Look through the data below and extract, unchanged, the lines from the one that contains "Cuban communication policy" to the one that contains "to pursue an", both included.

Given information START

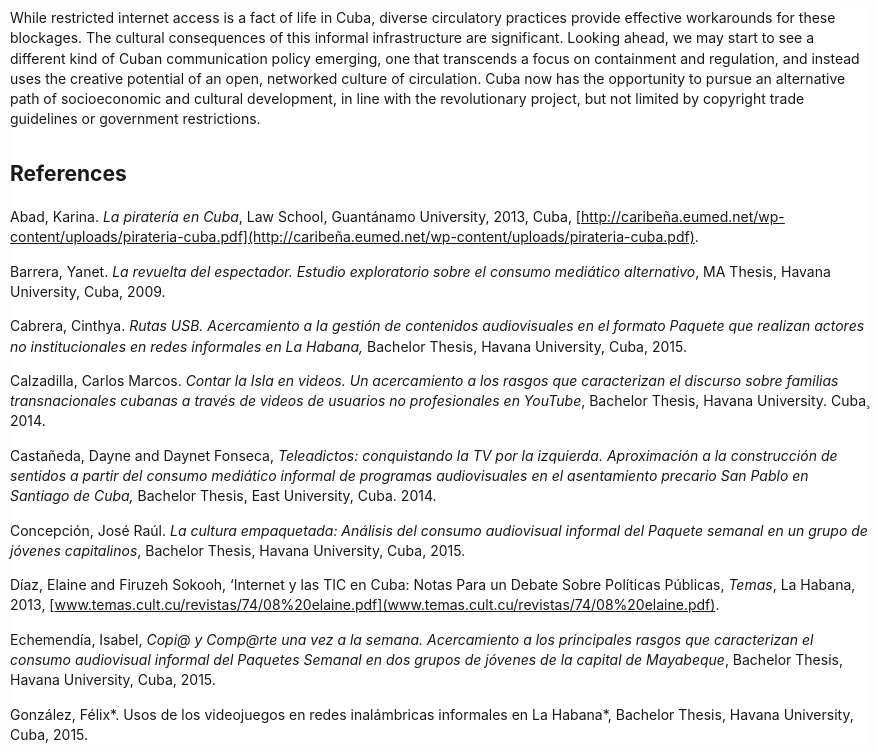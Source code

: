While restricted internet access is a fact of life in Cuba, diverse
circulatory practices provide effective workarounds for these blockages.
The cultural consequences of this informal infrastructure are
significant. Looking ahead, we may start to see a different kind of
Cuban communication policy emerging, one that transcends a focus on
containment and regulation, and instead uses the creative potential of
an open, networked culture of circulation. Cuba now has the opportunity
to pursue an alternative path of socioeconomic and cultural development,
in line with the revolutionary project, but not limited by copyright
trade guidelines or government restrictions.

## References

Abad, Karina. *La piratería en Cuba*, Law School, Guantánamo University,
2013, Cuba,
[http://caribeña.eumed.net/wp-content/uploads/pirateria-cuba.pdf](http://caribeña.eumed.net/wp-content/uploads/pirateria-cuba.pdf).

Barrera, Yanet. *La revuelta del espectador. Estudio exploratorio sobre
el consumo mediático alternativo*, MA Thesis, Havana University, Cuba,
2009.

Cabrera, Cinthya. *Rutas USB. Acercamiento a la gestión de contenidos
audiovisuales en el formato Paquete que realizan actores no
institucionales en redes informales en La Habana,* Bachelor Thesis,
Havana University, Cuba, 2015.

Calzadilla, Carlos Marcos. *Contar la Isla en videos. Un acercamiento a
los rasgos que caracterizan el discurso sobre familias transnacionales
cubanas a través de videos de usuarios no profesionales en YouTube*,
Bachelor Thesis, Havana University. Cuba¸ 2014.

Castañeda, Dayne and Daynet Fonseca, *Teleadictos: conquistando la TV
por la izquierda. Aproximación a la construcción de sentidos a partir
del consumo mediático informal de programas audiovisuales en el
asentamiento precario San Pablo en Santiago de Cuba,* Bachelor Thesis,
East University, Cuba. 2014.

Concepción, José Raúl. *La cultura empaquetada: Análisis del consumo
audiovisual informal del Paquete semanal en un grupo de jóvenes
capitalinos*, Bachelor Thesis, Havana University, Cuba, 2015.

Díaz, Elaine and Firuzeh Sokooh, ‘Internet y las TIC en Cuba: Notas Para
un Debate Sobre Políticas Públicas, *Temas*, La Habana, 2013,
[www.temas.cult.cu/revistas/74/08%20elaine.pdf](www.temas.cult.cu/revistas/74/08%20elaine.pdf).

Echemendía, Isabel, *Copi@ y Comp@rte una vez a la semana. Acercamiento
a los principales rasgos que caracterizan el consumo audiovisual
informal del Paquetes Semanal en dos grupos de jóvenes de la capital de
Mayabeque*, Bachelor Thesis, Havana University, Cuba, 2015.

González, Félix*. Usos de los videojuegos en redes inalámbricas
informales en La Habana*, Bachelor Thesis, Havana University, Cuba,
2015.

Given information END

## Exercise output
Cuban communication policy emerging, one that transcends a focus on
containment and regulation, and instead uses the creative potential of
an open, networked culture of circulation. Cuba now has the opportunity
to pursue an alternative path of socioeconomic and cultural development,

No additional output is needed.